▸ **Extracted material**:
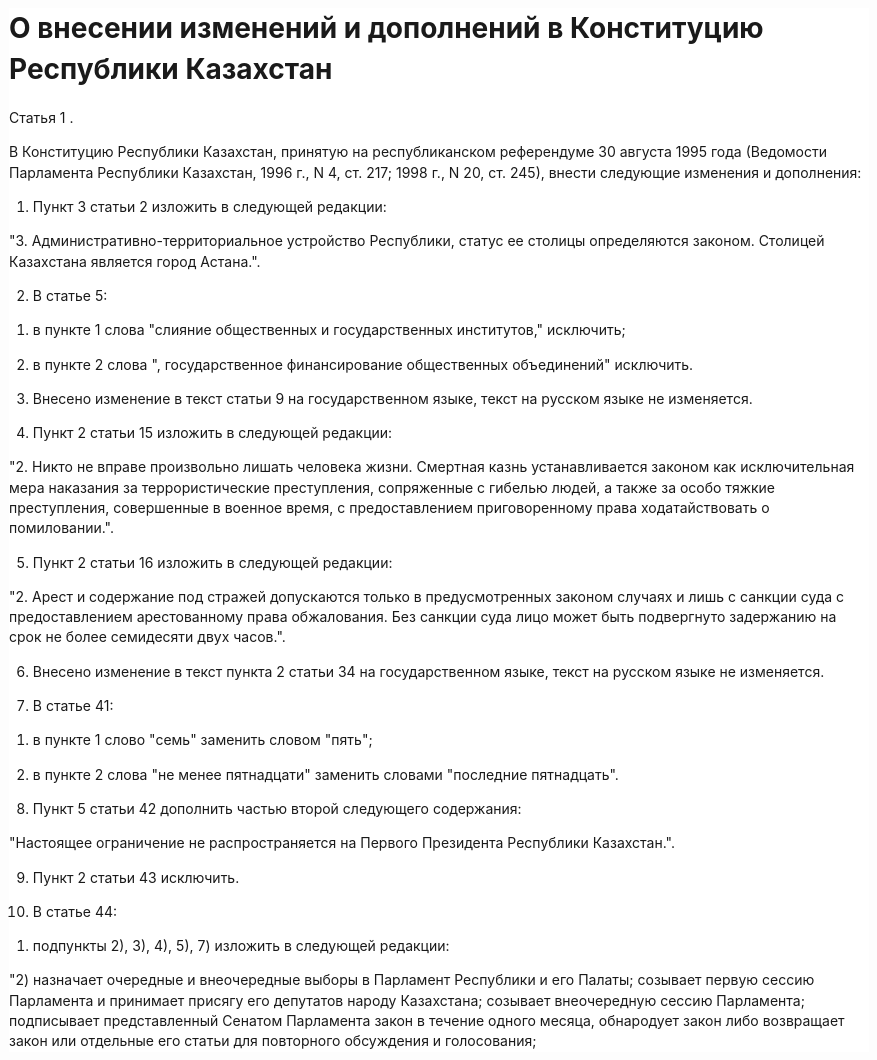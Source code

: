 # О внесении изменений и дополнений в Конституцию Республики Казахстан

Статья 1 .

В Конституцию Республики Казахстан, принятую на республиканском референдуме 30 августа 1995 года (Ведомости Парламента Республики Казахстан, 1996 г., N 4, ст. 217; 1998 г., N 20, ст. 245), внести следующие изменения и дополнения:

1. Пункт 3 статьи 2 изложить в следующей редакции:

"3. Административно-территориальное устройство Республики, статус ее столицы определяются законом. Столицей Казахстана является город Астана.".

2. В статье 5:

1) в пункте 1 слова "слияние общественных и государственных институтов," исключить;

2) в пункте 2 слова ", государственное финансирование общественных объединений" исключить.

3. Внесено изменение в текст статьи 9 на государственном языке, текст на русском языке не изменяется.

4. Пункт 2 статьи 15 изложить в следующей редакции:

"2. Никто не вправе произвольно лишать человека жизни. Смертная казнь устанавливается законом как исключительная мера наказания за террористические преступления, сопряженные с гибелью людей, а также за особо тяжкие преступления, совершенные в военное время, с предоставлением приговоренному права ходатайствовать о помиловании.".

5. Пункт 2 статьи 16 изложить в следующей редакции:

"2. Арест и содержание под стражей допускаются только в предусмотренных законом случаях и лишь с санкции суда с предоставлением арестованному права обжалования. Без санкции суда лицо может быть подвергнуто задержанию на срок не более семидесяти двух часов.".

6. Внесено изменение в текст пункта 2 статьи 34 на государственном языке, текст на русском языке не изменяется.

7. В статье 41:

1) в пункте 1 слово "семь" заменить словом "пять";

2) в пункте 2 слова "не менее пятнадцати" заменить словами "последние пятнадцать".

8. Пункт 5 статьи 42 дополнить частью второй следующего содержания:

"Настоящее ограничение не распространяется на Первого Президента Республики Казахстан.".

9. Пункт 2 статьи 43 исключить.

10. В статье 44:

1) подпункты 2), 3), 4), 5), 7) изложить в следующей редакции:

"2) назначает очередные и внеочередные выборы в Парламент Республики и его Палаты; созывает первую сессию Парламента и принимает присягу его депутатов народу Казахстана; созывает внеочередную сессию Парламента; подписывает представленный Сенатом Парламента закон в течение одного месяца, обнародует закон либо возвращает закон или отдельные его статьи для повторного обсуждения и голосования;
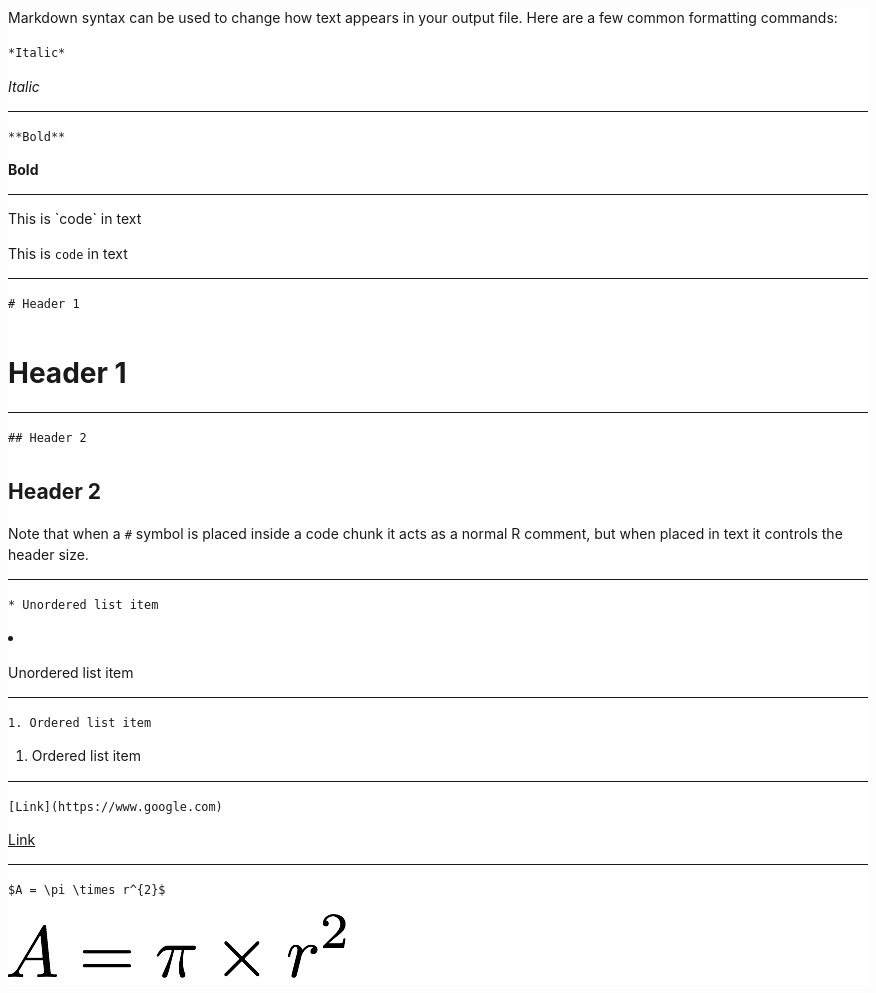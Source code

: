 Markdown syntax can be used to change how text appears in your output
file. Here are a few common formatting commands:

`*Italic*`

*Italic*

<hr>

`**Bold**`

**Bold**

<hr>

This is \`code\` in text

This is `code` in text

<hr>

`# Header 1`

# Header 1

<hr>

`## Header 2`

## Header 2

Note that when a `#` symbol is placed inside a code chunk it acts as a
normal R comment, but when placed in text it controls the header size.

<hr>

`* Unordered list item`

<li>

Unordered list item

</li>

<hr>

`1. Ordered list item`

1.  Ordered list item

<hr>

`[Link](https://www.google.com)`

[Link](https://www.google.com)

<hr>

`$A = \pi \times r^{2}$`

![](figures/Inline_eq_ex.png)

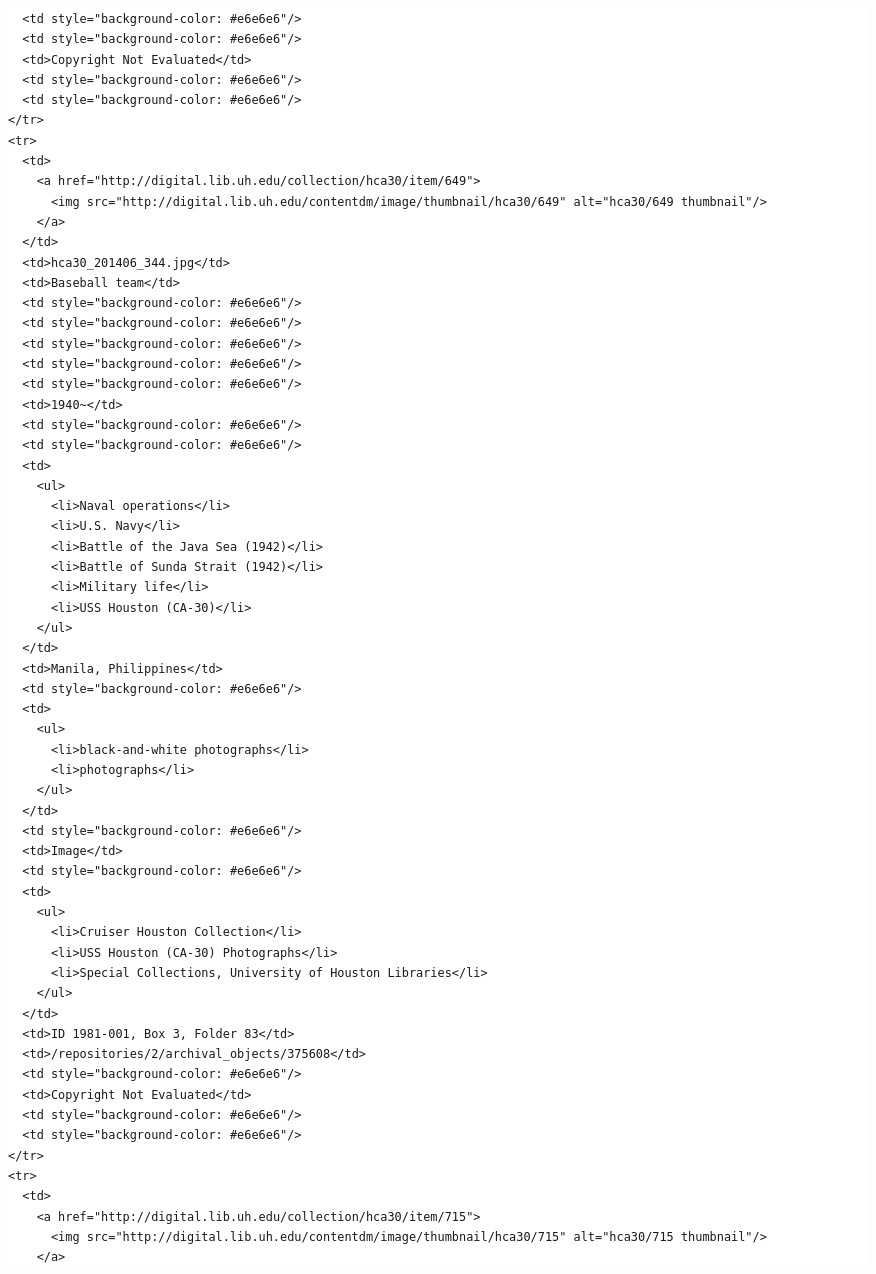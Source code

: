       <td style="background-color: #e6e6e6"/>
      <td style="background-color: #e6e6e6"/>
      <td>Copyright Not Evaluated</td>
      <td style="background-color: #e6e6e6"/>
      <td style="background-color: #e6e6e6"/>
    </tr>
    <tr>
      <td>
        <a href="http://digital.lib.uh.edu/collection/hca30/item/649">
          <img src="http://digital.lib.uh.edu/contentdm/image/thumbnail/hca30/649" alt="hca30/649 thumbnail"/>
        </a>
      </td>
      <td>hca30_201406_344.jpg</td>
      <td>Baseball team</td>
      <td style="background-color: #e6e6e6"/>
      <td style="background-color: #e6e6e6"/>
      <td style="background-color: #e6e6e6"/>
      <td style="background-color: #e6e6e6"/>
      <td style="background-color: #e6e6e6"/>
      <td>1940~</td>
      <td style="background-color: #e6e6e6"/>
      <td style="background-color: #e6e6e6"/>
      <td>
        <ul>
          <li>Naval operations</li>
          <li>U.S. Navy</li>
          <li>Battle of the Java Sea (1942)</li>
          <li>Battle of Sunda Strait (1942)</li>
          <li>Military life</li>
          <li>USS Houston (CA-30)</li>
        </ul>
      </td>
      <td>Manila, Philippines</td>
      <td style="background-color: #e6e6e6"/>
      <td>
        <ul>
          <li>black-and-white photographs</li>
          <li>photographs</li>
        </ul>
      </td>
      <td style="background-color: #e6e6e6"/>
      <td>Image</td>
      <td style="background-color: #e6e6e6"/>
      <td>
        <ul>
          <li>Cruiser Houston Collection</li>
          <li>USS Houston (CA-30) Photographs</li>
          <li>Special Collections, University of Houston Libraries</li>
        </ul>
      </td>
      <td>ID 1981-001, Box 3, Folder 83</td>
      <td>/repositories/2/archival_objects/375608</td>
      <td style="background-color: #e6e6e6"/>
      <td>Copyright Not Evaluated</td>
      <td style="background-color: #e6e6e6"/>
      <td style="background-color: #e6e6e6"/>
    </tr>
    <tr>
      <td>
        <a href="http://digital.lib.uh.edu/collection/hca30/item/715">
          <img src="http://digital.lib.uh.edu/contentdm/image/thumbnail/hca30/715" alt="hca30/715 thumbnail"/>
        </a>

▸ **Task objective**:
Every line of the listing that includes "digital" must be shown.

▸ **Result of this exercise**:
        <a href="http://digital.lib.uh.edu/collection/hca30/item/649">
          <img src="http://digital.lib.uh.edu/contentdm/image/thumbnail/hca30/649" alt="hca30/649 thumbnail"/>
        <a href="http://digital.lib.uh.edu/collection/hca30/item/715">
          <img src="http://digital.lib.uh.edu/contentdm/image/thumbnail/hca30/715" alt="hca30/715 thumbnail"/>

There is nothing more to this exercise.